The next period of renovations, from 1983 to 1986, featured $65 million worth of upgrades, including the addition of the 125-room Glacier Wing. A seven-storey addition called Mount Temple Wing, built in 2004 along Lake Louise Drive, offers more hotel rooms, dining facilities and conference and meeting rooms. Several dining halls and meeting rooms in the hotel are named after some of the local mountains and hiking trails, providing reference to the hotel’s natural surroundings.

Architectural Overview

The architectural transitions concluded with a strong traditional style that is recognized internationally. Some reviews have noted the hotel’s austere exterior, yet its orderly, repeated apertures and smooth-faced stone exterior fundamentally represent the surrounding environment. Comparatively, the interior is soft, romantic, showing off crafted and decorated details, grand spaces, lavish materials and views of the lake and mountains through oversized, arched windows. The chateau operates as an entry to its natural landscape, inviting guests to enjoy the natural beauty of the Canadian Rockies.

Four-Season Accessibility

The chateau made the Canadian Rockies more accessible to a larger audience with the provision of guides and the development of 160 km of trails, two teahouses (supporting popular hiking destinations) and the Abbot Pass Hut (now a historic site, built in 1922 as the second highest habitable structure in Canada). The hotel features a continued focus on creating environmental awareness while providing access to natural beauty. Initially open only in the summer, the chateau has become accessible for winter visits since the 1980s, welcoming its clientele through all four seasons.

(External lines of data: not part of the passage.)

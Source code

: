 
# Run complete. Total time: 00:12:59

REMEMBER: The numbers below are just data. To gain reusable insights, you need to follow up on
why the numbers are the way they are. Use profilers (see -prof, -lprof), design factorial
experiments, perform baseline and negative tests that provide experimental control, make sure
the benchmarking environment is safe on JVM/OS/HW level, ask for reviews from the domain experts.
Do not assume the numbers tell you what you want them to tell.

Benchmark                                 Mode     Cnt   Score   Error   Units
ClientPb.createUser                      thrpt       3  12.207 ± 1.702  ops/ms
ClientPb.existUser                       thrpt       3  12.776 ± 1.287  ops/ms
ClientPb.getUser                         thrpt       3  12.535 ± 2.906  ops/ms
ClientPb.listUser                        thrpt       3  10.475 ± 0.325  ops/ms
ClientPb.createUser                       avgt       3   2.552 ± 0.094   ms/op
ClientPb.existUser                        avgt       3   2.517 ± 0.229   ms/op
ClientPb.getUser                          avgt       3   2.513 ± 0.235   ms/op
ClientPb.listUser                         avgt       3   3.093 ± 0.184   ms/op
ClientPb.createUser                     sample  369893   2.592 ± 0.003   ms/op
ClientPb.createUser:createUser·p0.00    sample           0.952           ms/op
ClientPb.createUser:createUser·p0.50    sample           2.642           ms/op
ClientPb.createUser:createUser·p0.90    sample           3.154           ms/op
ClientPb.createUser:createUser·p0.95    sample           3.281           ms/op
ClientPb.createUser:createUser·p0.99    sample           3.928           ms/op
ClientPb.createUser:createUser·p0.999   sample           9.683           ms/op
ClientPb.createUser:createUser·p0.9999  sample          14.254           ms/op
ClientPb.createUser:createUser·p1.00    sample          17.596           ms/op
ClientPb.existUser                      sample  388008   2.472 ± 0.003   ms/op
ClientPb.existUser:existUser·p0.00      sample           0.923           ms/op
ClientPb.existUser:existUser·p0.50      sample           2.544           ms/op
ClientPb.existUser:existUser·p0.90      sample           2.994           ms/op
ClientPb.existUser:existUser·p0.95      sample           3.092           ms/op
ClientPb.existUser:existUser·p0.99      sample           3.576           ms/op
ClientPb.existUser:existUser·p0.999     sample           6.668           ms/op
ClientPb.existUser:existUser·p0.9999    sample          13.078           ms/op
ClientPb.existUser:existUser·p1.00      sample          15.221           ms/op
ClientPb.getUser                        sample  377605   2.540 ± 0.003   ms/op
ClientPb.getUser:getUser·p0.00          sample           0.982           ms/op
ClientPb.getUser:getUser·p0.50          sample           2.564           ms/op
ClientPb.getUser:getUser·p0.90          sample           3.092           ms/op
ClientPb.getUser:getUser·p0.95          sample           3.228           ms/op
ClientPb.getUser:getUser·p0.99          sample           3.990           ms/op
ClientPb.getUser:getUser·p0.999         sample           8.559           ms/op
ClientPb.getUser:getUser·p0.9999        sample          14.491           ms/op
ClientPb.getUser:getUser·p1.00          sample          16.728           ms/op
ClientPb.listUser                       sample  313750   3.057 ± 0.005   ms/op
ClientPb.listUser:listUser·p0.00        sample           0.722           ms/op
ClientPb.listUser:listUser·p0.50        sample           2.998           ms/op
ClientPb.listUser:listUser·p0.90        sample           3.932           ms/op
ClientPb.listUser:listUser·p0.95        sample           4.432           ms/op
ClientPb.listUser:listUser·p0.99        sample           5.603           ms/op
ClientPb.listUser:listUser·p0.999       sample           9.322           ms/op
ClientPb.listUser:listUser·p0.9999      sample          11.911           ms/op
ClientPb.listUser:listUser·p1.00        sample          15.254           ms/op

Chateau Lake Louise Panorama
Chateau Lake Louise and the Lake Louise Ski runs reflected in the lake in Banff National Park, Alberta.

Services and Reputation

Chateau Lake Louise has catered to a large clientele over the years, including some notable and influential people. Jean Mollison, a local celebrity of sorts, managed the chalet in its formative years and contributed to its success, attracting well-respected mountaineers and furthering the hotel’s eventual status as a “major destination” for outdoor enthusiasts. A unique part of the chalet’s culture at this time were the cows that Mollison kept by the lake in order to provide fresh milk and cream to guests.

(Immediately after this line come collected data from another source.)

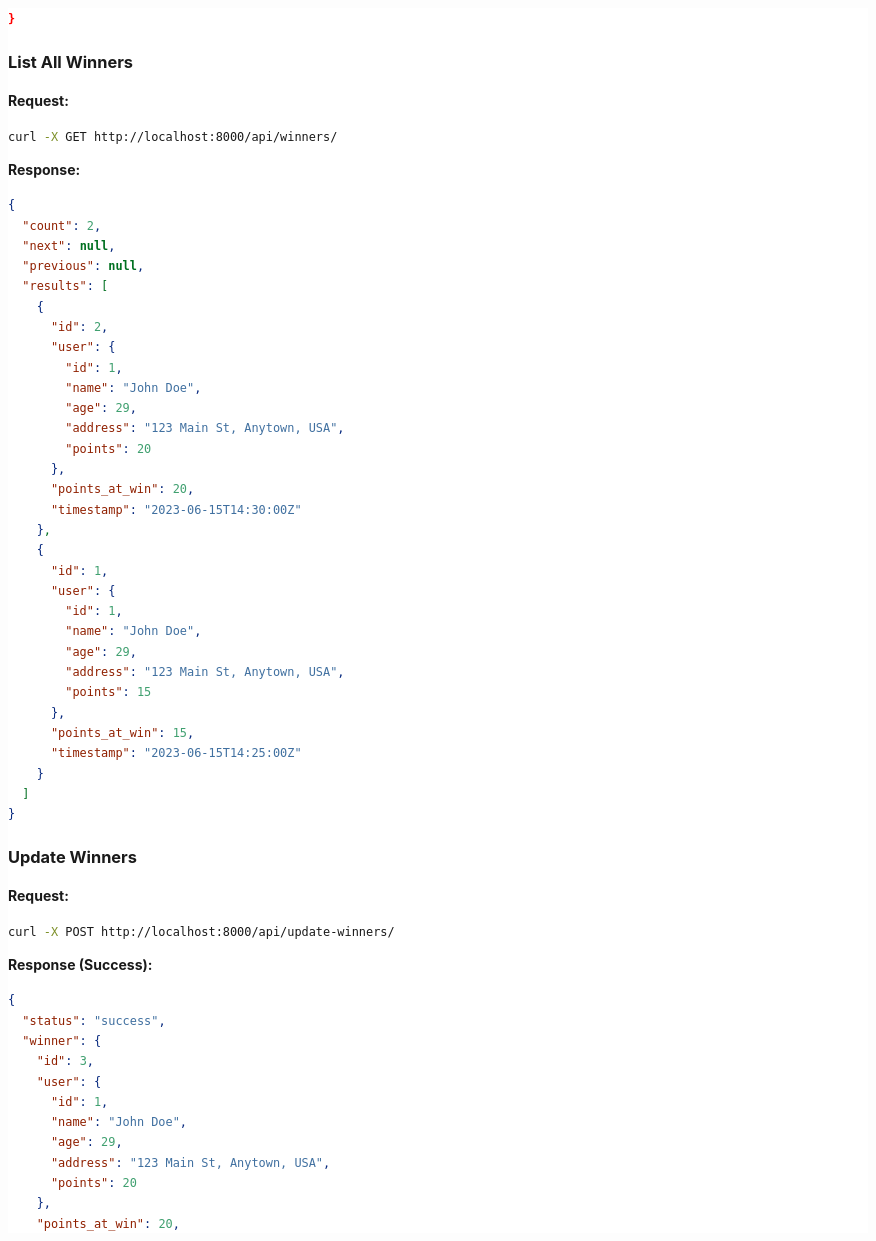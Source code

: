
```json
}
```

### List All Winners

**Request:**
```bash
curl -X GET http://localhost:8000/api/winners/
```

**Response:**
```json
{
  "count": 2,
  "next": null,
  "previous": null,
  "results": [
    {
      "id": 2,
      "user": {
        "id": 1,
        "name": "John Doe",
        "age": 29,
        "address": "123 Main St, Anytown, USA",
        "points": 20
      },
      "points_at_win": 20,
      "timestamp": "2023-06-15T14:30:00Z"
    },
    {
      "id": 1,
      "user": {
        "id": 1,
        "name": "John Doe",
        "age": 29,
        "address": "123 Main St, Anytown, USA",
        "points": 15
      },
      "points_at_win": 15,
      "timestamp": "2023-06-15T14:25:00Z"
    }
  ]
}
```

### Update Winners

**Request:**
```bash
curl -X POST http://localhost:8000/api/update-winners/
```

**Response (Success):**
```json
{
  "status": "success",
  "winner": {
    "id": 3,
    "user": {
      "id": 1,
      "name": "John Doe",
      "age": 29,
      "address": "123 Main St, Anytown, USA",
      "points": 20
    },
    "points_at_win": 20,
```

Following the death of noted mountaineer Philip Stanley Abbot on Mount Lefroy in 1896, the chalet began providing guided mountaineer excursions in order to ensure safe climbing for both novices and experts. The first guides on record in 1899 were Swiss climbers Edward Feuz Sr. and Christian Hasler Sr. The opportunity for a place to stay and become educated in matters of the mountains became a unique feature of the West and formed the beginnings of Canadian mountaineering.

The 1920s and 1930s proved fundamental to the development of the hotel. The chateau was nicknamed “Hollywood North” during this period. Many stars visited and multiple movies were filmed there, including Eternal Love (1929) with John Barrymore and Springtime in the Rockies (1942) with Betty Grable. Famous visitors included Ernst Lubitsch, Alfred Hitchcock, Marilyn Monroe, Henry Ford, Mary Astor and Teddy Roosevelt. Visits from Queen Elizabeth II and Prince Phillip and Queen Noor of Jordan were also notable.

Chateau Lake Louise
Chateau Lake Louise in Lake Louise, Alberta (photo by John Dean, courtesy Take Stock Photography Inc.).

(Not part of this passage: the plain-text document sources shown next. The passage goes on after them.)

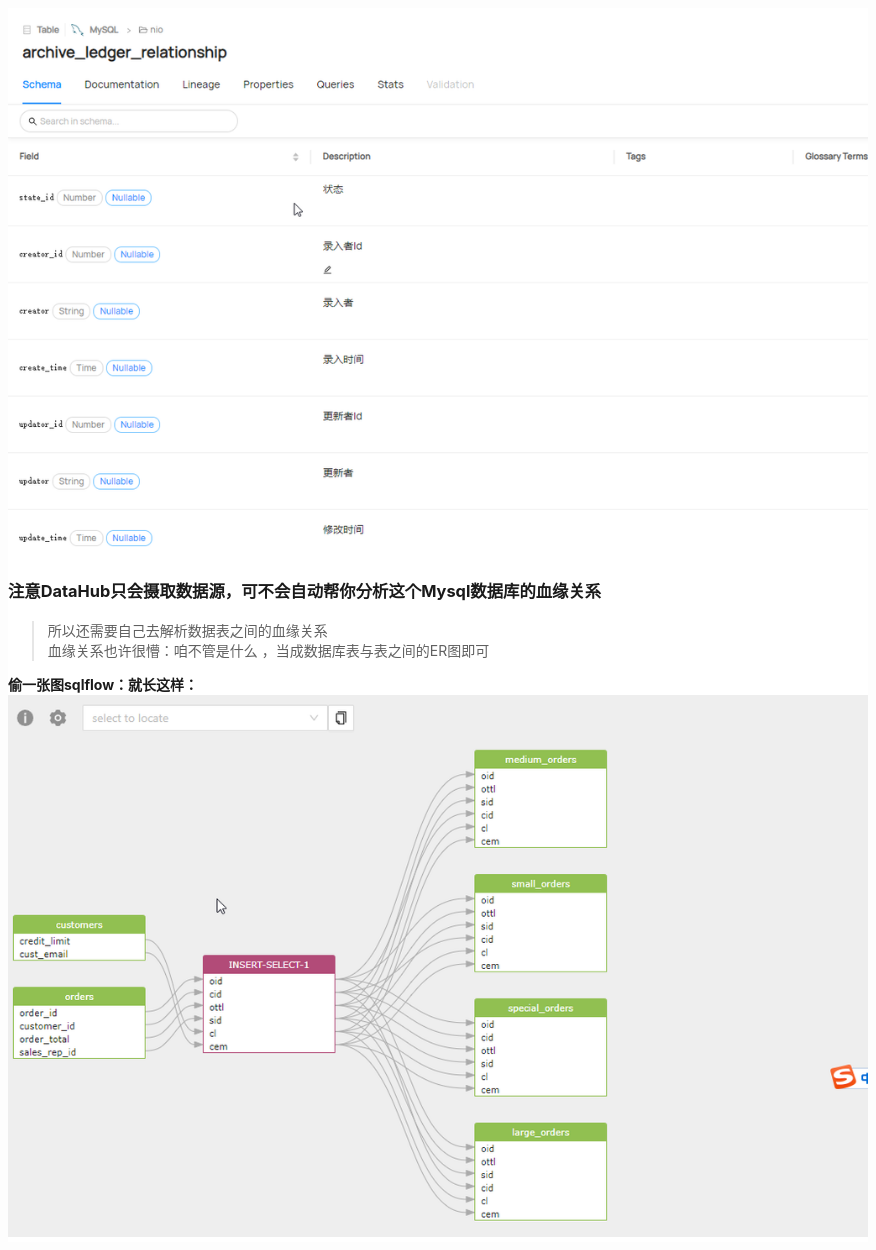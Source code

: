 ![](https://github.com/13679269754/shenxiang-log/blob/main/image-cubox/2025-1-22%2011-06-30/b82d2919-ec72-4412-9d36-fd7e9130f34a.png?raw=true)

### 注意DataHub只会摄取数据源，可不会自动帮你分析这个Mysql数据库的血缘关系

> 所以还需要自己去解析数据表之间的血缘关系  
> 血缘关系也许很懵：咱不管是什么 ，当成数据库表与表之间的ER图即可

**偷一张图sqlflow：就长这样：**   
![](https://github.com/13679269754/shenxiang-log/blob/main/image-cubox/2025-1-22%2011-06-30/b586828a-cc2a-411b-92ac-f72505cc1190.png?raw=true)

The hotel has marked its place in creating a mountain culture and making it distinctly Canadian with its architecture and its cultural offerings. All of these elements in combination have satisfied a range of clientele, solidifying a strong growth in tourism over the many phases the hotel has gone through since the late 19th century.

Contemporary Resort

After Canadian Pacific Hotels acquired Fairmont Hotels in 1999, the chateau’s official name was updated to Fairmont Chateau Lake Louise Resort Hotel. The resort now offers 554 rooms, outdoor adventures, and many meeting, conference and party rooms. The resort’s year-round activities include world-class skiing, mountaineering, hiking, boating, canoeing, photographic opportunities, painting, camps for children, horseback riding, spas, fishing and fine dining.